==== Data records

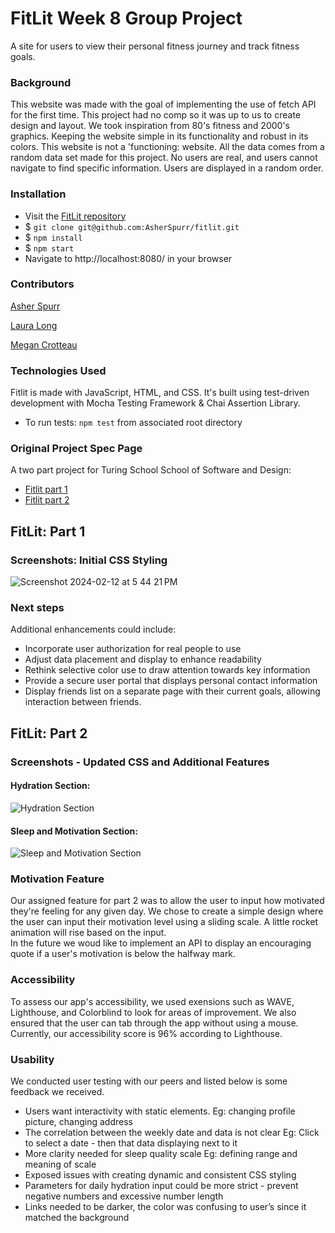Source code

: # FitLit Week 8 Group Project
A site for users to view their personal fitness journey and track fitness goals.

### Background 
This website was made with the goal of implementing the use of fetch API for the first time. This project had no comp so it was up to us to create  design and layout. We took inspiration from 80's fitness and 2000's graphics. Keeping the website simple in its functionality and robust in its colors. This website is not a 'functioning: website. All the data comes from a random data set made for this project. No users are real, and users cannot navigate to find specific information. Users are displayed in a random order.

### Installation
- Visit the [FitLit repository](https://github.com/AsherSpurr/fitlit)
- $ `git clone git@github.com:AsherSpurr/fitlit.git`
- $ `npm install`
- $ `npm start`
- Navigate to http://localhost:8080/ in your browser

### Contributors 
[Asher Spurr](https://github.com/AsherSpurr)

[Laura Long](https://github.com/lalonggone)

[Megan Crotteau](https://github.com/crotteau)

### Technologies Used
Fitlit is made with JavaScript, HTML, and CSS. It's built using test-driven development with Mocha Testing Framework & Chai Assertion Library.
- To run tests: `npm test` from associated root directory 

### Original Project Spec Page
A two part project for Turing School School of Software and Design: 
- [Fitlit part 1](https://frontend.turing.edu/projects/module-2/fitlit-part-one-agile.html)
- [Fitlit part 2](https://frontend.turing.edu/projects/module-2/fitlit-part-two-agile.html)

## FitLit: Part 1

### Screenshots: Initial CSS Styling
![Screenshot 2024-02-12 at 5 44 21 PM](https://github.com/AsherSpurr/fitlit/assets/144856487/cefcfe08-ebfa-4fb5-a610-14ef913e60c0)


### Next steps 
Additional enhancements could include:
- Incorporate user authorization for real people to use
- Adjust data placement and display to enhance readability
- Rethink selective color use to draw attention towards key information
- Provide a secure user portal that displays personal contact information
- Display friends list on a separate page with their current goals, allowing interaction between friends.
  

## FitLit: Part 2

### Screenshots - Updated CSS and Additional Features
#### Hydration Section:
![Hydration Section](https://github.com/AsherSpurr/fitlit/assets/149750476/18e515e7-1dd6-4528-93d9-8157bfe3a3ce)

#### Sleep and Motivation Section:
![Sleep and Motivation Section](https://github.com/AsherSpurr/fitlit/assets/149750476/10a95168-1a29-40ec-bbea-7b169c5e31a0)

### Motivation Feature
Our assigned feature for part 2 was to allow the user to input how motivated they're feeling for any given day. We chose to create a simple design where the user can input their motivation level using a sliding scale. A little rocket animation will rise based on the input.  
In the future we woud like to implement an API to display an encouraging quote if a user's motivation is below the halfway mark.

### Accessibility
To assess our app's accessibility, we used exensions such as WAVE, Lighthouse, and Colorblind to look for areas of improvement. We also ensured that the user can tab through the app without using a mouse. Currently, our accessibility score is 96% according to Lighthouse. 

### Usability
We conducted user testing with our peers and listed below is some feedback we received.
- Users want interactivity with static elements. Eg: changing profile picture, changing address
- The correlation between the weekly date and data is not clear Eg: Click to select a date - then that data displaying next to it
- More clarity needed for sleep quality scale Eg: defining range and meaning of scale
- Exposed issues with creating dynamic and consistent CSS styling 
- Parameters for daily hydration input could be more strict - prevent negative numbers and excessive number length
- Links needed to be darker, the color was confusing to user’s since it matched the background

========

Assignment — What lines of the material above hold the string "their"? Please copy them.

Output of the exercise —
A site for users to view their personal fitness journey and track fitness goals.
- Display friends list on a separate page with their current goals, allowing interaction between friends.
Our assigned feature for part 2 was to allow the user to input how motivated they're feeling for any given day. We chose to create a simple design where the user can input their motivation level using a sliding scale. A little rocket animation will rise based on the input.  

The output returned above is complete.